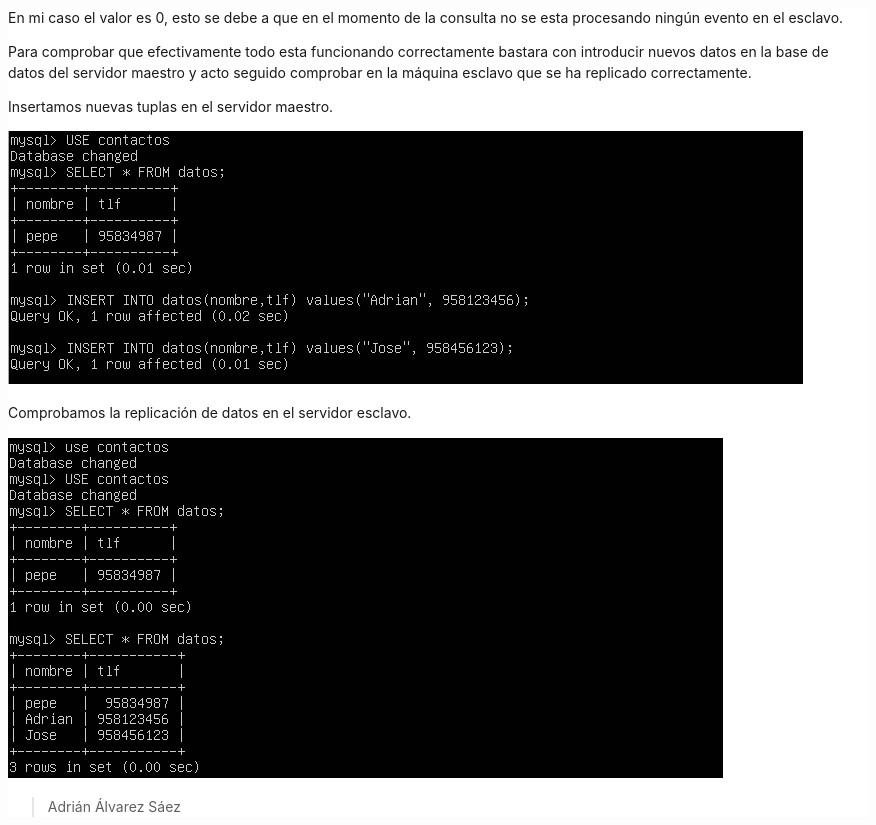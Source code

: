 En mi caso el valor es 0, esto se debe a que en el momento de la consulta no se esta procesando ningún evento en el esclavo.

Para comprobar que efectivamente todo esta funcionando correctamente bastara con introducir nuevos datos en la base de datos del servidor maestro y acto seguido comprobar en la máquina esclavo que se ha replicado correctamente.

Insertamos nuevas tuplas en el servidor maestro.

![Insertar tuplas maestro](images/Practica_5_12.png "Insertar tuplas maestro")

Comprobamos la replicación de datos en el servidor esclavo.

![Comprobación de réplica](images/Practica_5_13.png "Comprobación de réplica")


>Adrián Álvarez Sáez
..........
The problem -
Please repeat, exactly and only, the lines from the one containing "Comprobamos la replicación" through the last line of the records, both included.

Completed exercise -
Comprobamos la replicación de datos en el servidor esclavo.

![Comprobación de réplica](images/Practica_5_13.png "Comprobación de réplica")


>Adrián Álvarez Sáez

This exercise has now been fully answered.